REQUIRED ACTION
Filter the lines below, copying only those with the string "Image".

RECORDS FOR THE TASK
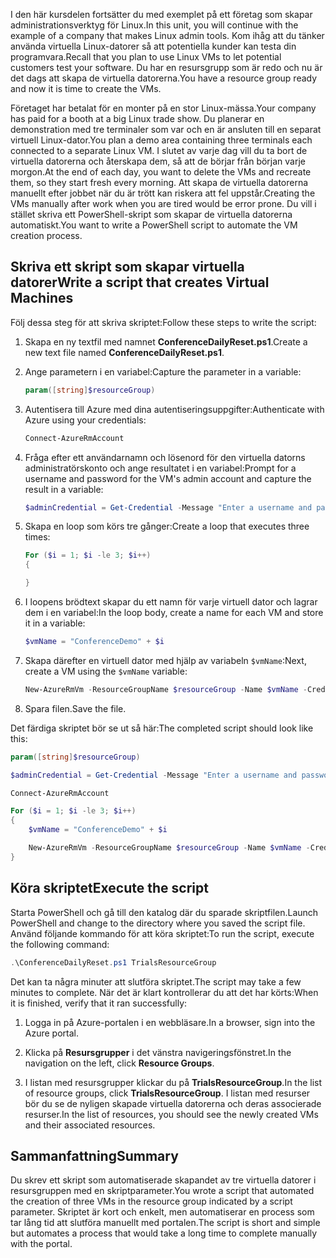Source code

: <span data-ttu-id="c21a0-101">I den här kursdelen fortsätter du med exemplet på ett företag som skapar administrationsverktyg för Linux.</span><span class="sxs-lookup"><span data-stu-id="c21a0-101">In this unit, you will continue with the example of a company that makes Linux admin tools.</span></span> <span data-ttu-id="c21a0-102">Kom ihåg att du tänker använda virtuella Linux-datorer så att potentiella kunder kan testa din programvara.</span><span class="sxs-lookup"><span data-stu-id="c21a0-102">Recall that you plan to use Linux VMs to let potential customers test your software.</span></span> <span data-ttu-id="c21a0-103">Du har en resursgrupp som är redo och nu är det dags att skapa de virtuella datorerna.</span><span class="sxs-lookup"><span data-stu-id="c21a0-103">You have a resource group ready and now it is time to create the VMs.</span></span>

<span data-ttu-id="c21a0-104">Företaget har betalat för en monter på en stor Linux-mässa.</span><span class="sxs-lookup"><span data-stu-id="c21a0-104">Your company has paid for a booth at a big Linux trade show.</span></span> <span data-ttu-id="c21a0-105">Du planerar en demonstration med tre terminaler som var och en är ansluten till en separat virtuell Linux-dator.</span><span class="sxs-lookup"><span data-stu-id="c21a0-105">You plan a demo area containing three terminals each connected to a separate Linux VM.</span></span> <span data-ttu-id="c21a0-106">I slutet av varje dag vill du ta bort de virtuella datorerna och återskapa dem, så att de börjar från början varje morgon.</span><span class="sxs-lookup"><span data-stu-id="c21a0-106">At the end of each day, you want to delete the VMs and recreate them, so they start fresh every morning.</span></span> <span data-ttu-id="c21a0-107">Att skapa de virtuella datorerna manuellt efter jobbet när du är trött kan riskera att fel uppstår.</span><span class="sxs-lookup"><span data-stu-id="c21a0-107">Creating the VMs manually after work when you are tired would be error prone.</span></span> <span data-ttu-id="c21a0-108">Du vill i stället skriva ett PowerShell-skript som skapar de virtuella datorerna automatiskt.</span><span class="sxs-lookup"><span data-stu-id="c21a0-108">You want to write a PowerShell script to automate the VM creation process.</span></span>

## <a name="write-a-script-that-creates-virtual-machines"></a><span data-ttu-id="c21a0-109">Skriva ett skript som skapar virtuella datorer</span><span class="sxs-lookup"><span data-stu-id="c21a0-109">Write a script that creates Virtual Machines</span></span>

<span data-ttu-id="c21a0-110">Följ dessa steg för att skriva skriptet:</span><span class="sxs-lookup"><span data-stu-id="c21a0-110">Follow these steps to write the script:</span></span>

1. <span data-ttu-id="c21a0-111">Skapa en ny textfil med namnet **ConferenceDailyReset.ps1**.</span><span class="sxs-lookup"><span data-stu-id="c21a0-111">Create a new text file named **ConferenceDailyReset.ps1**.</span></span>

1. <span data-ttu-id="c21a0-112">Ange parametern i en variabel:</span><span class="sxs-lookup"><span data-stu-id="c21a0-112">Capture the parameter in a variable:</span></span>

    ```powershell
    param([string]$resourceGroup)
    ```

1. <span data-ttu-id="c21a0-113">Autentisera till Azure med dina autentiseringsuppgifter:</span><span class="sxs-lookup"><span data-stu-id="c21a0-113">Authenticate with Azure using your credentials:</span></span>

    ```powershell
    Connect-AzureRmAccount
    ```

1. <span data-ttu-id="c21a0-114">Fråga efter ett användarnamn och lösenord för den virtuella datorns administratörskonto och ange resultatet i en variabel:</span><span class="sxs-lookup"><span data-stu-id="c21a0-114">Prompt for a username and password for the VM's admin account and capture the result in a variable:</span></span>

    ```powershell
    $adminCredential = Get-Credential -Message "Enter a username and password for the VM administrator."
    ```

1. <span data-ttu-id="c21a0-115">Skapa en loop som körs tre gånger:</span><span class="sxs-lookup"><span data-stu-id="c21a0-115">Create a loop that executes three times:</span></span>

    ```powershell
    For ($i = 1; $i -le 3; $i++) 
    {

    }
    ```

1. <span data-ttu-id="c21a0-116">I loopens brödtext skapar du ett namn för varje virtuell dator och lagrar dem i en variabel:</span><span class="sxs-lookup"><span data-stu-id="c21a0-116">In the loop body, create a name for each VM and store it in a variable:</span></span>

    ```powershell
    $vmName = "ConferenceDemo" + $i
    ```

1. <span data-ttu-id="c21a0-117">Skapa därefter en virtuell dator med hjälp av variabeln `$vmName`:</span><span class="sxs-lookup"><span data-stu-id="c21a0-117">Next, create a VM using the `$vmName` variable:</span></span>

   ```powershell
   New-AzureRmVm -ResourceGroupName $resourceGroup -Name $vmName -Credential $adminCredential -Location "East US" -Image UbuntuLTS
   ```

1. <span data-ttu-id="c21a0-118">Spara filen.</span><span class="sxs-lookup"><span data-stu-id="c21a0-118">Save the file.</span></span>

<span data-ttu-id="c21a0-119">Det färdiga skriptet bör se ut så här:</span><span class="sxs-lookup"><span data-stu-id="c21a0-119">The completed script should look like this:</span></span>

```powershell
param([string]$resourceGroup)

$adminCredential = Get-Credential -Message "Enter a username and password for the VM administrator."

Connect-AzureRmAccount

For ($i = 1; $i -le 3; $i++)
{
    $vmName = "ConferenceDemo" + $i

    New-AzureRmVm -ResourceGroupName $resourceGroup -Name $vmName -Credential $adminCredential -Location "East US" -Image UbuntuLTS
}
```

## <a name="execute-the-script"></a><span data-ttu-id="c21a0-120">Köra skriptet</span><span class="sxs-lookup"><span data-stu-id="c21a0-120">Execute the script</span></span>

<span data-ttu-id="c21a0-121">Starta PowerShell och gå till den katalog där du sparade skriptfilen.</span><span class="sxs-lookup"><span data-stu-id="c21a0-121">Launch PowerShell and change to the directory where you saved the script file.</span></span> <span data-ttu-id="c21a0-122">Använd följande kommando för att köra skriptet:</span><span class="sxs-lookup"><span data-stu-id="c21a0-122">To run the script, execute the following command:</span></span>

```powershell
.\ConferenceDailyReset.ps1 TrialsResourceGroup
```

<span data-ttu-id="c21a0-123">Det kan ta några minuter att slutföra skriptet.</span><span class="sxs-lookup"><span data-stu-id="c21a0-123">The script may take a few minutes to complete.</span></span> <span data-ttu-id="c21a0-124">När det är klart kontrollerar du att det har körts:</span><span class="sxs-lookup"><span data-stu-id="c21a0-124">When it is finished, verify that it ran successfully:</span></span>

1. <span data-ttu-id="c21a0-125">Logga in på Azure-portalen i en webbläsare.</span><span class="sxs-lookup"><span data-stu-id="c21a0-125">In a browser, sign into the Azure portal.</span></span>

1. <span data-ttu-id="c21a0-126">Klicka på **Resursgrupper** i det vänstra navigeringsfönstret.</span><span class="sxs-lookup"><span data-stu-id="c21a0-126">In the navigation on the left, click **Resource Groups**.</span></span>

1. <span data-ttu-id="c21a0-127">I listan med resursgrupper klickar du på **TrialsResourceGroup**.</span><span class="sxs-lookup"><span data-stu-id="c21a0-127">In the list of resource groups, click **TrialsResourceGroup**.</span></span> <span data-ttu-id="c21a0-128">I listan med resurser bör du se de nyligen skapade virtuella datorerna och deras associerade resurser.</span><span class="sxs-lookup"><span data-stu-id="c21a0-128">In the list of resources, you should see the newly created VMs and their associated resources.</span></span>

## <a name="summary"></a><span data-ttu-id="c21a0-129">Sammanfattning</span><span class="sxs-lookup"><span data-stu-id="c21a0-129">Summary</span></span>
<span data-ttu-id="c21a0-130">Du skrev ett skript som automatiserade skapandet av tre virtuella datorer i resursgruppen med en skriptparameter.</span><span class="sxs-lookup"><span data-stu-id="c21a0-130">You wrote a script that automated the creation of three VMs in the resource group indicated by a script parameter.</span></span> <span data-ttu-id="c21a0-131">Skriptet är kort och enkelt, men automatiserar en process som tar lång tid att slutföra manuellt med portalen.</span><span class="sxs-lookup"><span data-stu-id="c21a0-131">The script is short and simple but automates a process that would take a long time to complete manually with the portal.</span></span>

WRITTEN RESPONSE
   New-AzureRmVm -ResourceGroupName $resourceGroup -Name $vmName -Credential $adminCredential -Location "East US" -Image UbuntuLTS
    New-AzureRmVm -ResourceGroupName $resourceGroup -Name $vmName -Credential $adminCredential -Location "East US" -Image UbuntuLTS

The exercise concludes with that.